“There’s something dead in the other room, and I don’t think he likes me.”

Hello, Creeps and Ghoulies and welcome to the first in a three-part conversation with the darling and intimidate, Kristen Jett of PenandMuse.com, one of the lovely hosts of The Dark Carnival series. I didn’t even have to bribe her!

Kristen and I got to talking over Twitter about horror movies and it was love at first geek. So in the first bit of this mini series, Kristen shares with us how she got into horror, what scares her, and an extremely disturbing experience. You did read the title, right?

What is your earliest horror memory?
KJ: Somehow as a child, I managed to get myself into a room showing The Exorcist. To this day, no one’s sure how this happened – my mother swears she wouldn’t have let me watch such a thing at the tender age of five, while my father questioned if I snuck into the room unknown. (If you’ve ever watched me try to sneak around a house quietly, you probably won’t buy this answer.)
I have no answers. All I know is Regan MacNeil fascinated me. Her filthy mouth. Her savage changes from innocent to tainted. The lesson of just what could be lurking in the everyday shadows. The possibility of that being any girl. It could happen to me. I was too terrified to climb out of my blanket and leave the room, and I was too mesmerized to even consider not watching. This was my first encounter with horror – how fear could be entangled with so many other emotions to become something almost enjoyable.

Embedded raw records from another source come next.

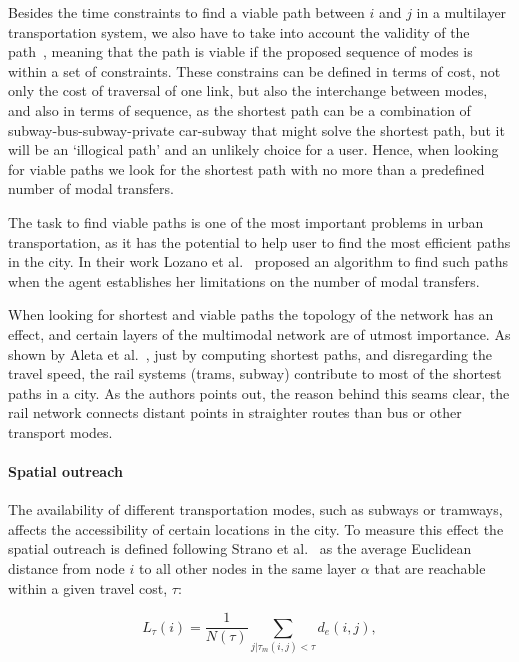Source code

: Besides the time constraints to find a viable path between $i$ and $j$ in a multilayer transportation system, we also have to take into account the validity of the path~\cite{battista1996path, lozano2001path}, meaning that the path is viable if the proposed sequence of modes is within a set of constraints. These constrains can be defined in terms of cost, not only the cost of traversal of one link, but also the interchange between modes, and also in terms of sequence, as the shortest path can be a combination of subway-bus-subway-private car-subway that might solve the shortest path, but it will be an `illogical path' and an unlikely choice for a user. Hence, when looking for viable paths we look for the shortest path with no more than a predefined number of modal transfers.

The task to find viable paths is one of the most important problems in urban transportation, as it has the potential to help user to find the most efficient paths in the city. In their work Lozano et al.~\cite{lozano2001path} proposed an algorithm to find such paths when the agent establishes her limitations on the number of modal transfers.

When looking for shortest and viable paths the topology of the network has an effect, and certain layers of the multimodal network are of utmost importance. As shown by Aleta et al.~\cite{aleta2017transportation}, just by computing shortest paths, and disregarding the travel speed, the rail systems (trams, subway) contribute to most of the shortest paths in a city. As the authors points out, the reason behind this seams clear, the rail network connects distant points in straighter routes than bus or other transport modes. 

\paragraph*{Spatial outreach}
The availability of different transportation modes, such as subways or tramways, affects the accessibility of certain locations in the city. To measure this effect the spatial outreach is defined following Strano et al.~\cite{strano2015features} as the average Euclidean distance from node $i$ to all other nodes in the same layer $\alpha$ that are reachable within a given travel cost, $\tau$:

\begin{equation}
    L_\tau(i)=\frac{1}{N(\tau)}\sum_{j|\tau_{m}(i,j)<\tau}d_e(i,j),
    \label{eq:outreach}
\end{equation}

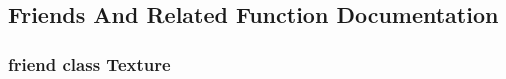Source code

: \subsection{Friends And Related Function Documentation}
\hypertarget{class_agmd_1_1_texture_base_af7f909106d08e36cd50aa58e36f9bf47}{
\subsubsection[{Texture}]{\setlength{\rightskip}{0pt plus 5cm}friend class {\bf Texture}\hspace{0.3cm}{\ttfamily [friend]}}}\label{class_agmd_1_1_texture_base_af7f909106d08e36cd50aa58e36f9bf47}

What got you hooked on horror?
KJ: I’ve always been fascinated with the taboo. Ouija board? I was going to try it. Haunted railroad? Sure, I’ll go sit in the dark and wait for it. Since this activity wasn’t always encouraged as a child (I can’t imagine why), horror movies and books were my go to. I enjoyed the rush, the flirting with darkness, and the hint of the shadow world represented in them, but I don’t think I quite understood how powerful horror could be until I read Stephen King’s IT. I’d never met a book which could reduce me back to a little girl who needed a nightlight to go to sleep before. I’d never met a book that had me eying the sunset, knowing I was too superstitious to read the book past it. The concept that mere words could take over my life in such a way was addictive.
We could psychoanalyze this with the comparison of how fear is like sex. (I spent my first semester of college studying this. There’s a scientific reason why you should take your dates to horror movies, boys.) But there’s more to it than just that. Horror is about letting go – losing control, and finding the peace in that. Horror is about discovering the complexities of your shadow self. Most importantly, horror is about breaking all the rules. 
Note that my horror addiction hasn’t ever brought me back to read IT again. Oh, I’ve looked at it in bookstores. I’ve eyed it like a long lost lover. And with one small shudder, I always turn away in a hurry to reach for the unknown – which is somehow safer than the known lands within the pages of IT.

What scares you?
KJ: Cornfields. I grew up in an one-stoplight farm town, but I still could never rationalize my fear of cornfields away. There could be people hiding in them. OR CREEPY LITTLE BLONDE CHILDREN TRYING TO SACRIFICE ME TO THEIR DEMON OVERLORD. Thanks, Stephen King. On a similar note, (as you may have guessed) I hate clowns. You can blame Stephen King for that too. Don’t let your children read IT when they’re in middle school, y’all. Just don’t.
Not to undermine my fear or cornfields and balloon toting clowns, I think people tend to be frightened by the unknown or the unexplainable. As a reader, I’m more frightened by what I can’t rationalize. I expect the unknown and the unexplainable in novels. But if I can rationalize it away in any form, I can quiet the fear. Otherwise, I’m awake at 4am during a snowstorm muttering about how there’s no such things as vampires and I’m sure they can’t possibly be on my roof as I cringe at the sound of every fallen snow bluff.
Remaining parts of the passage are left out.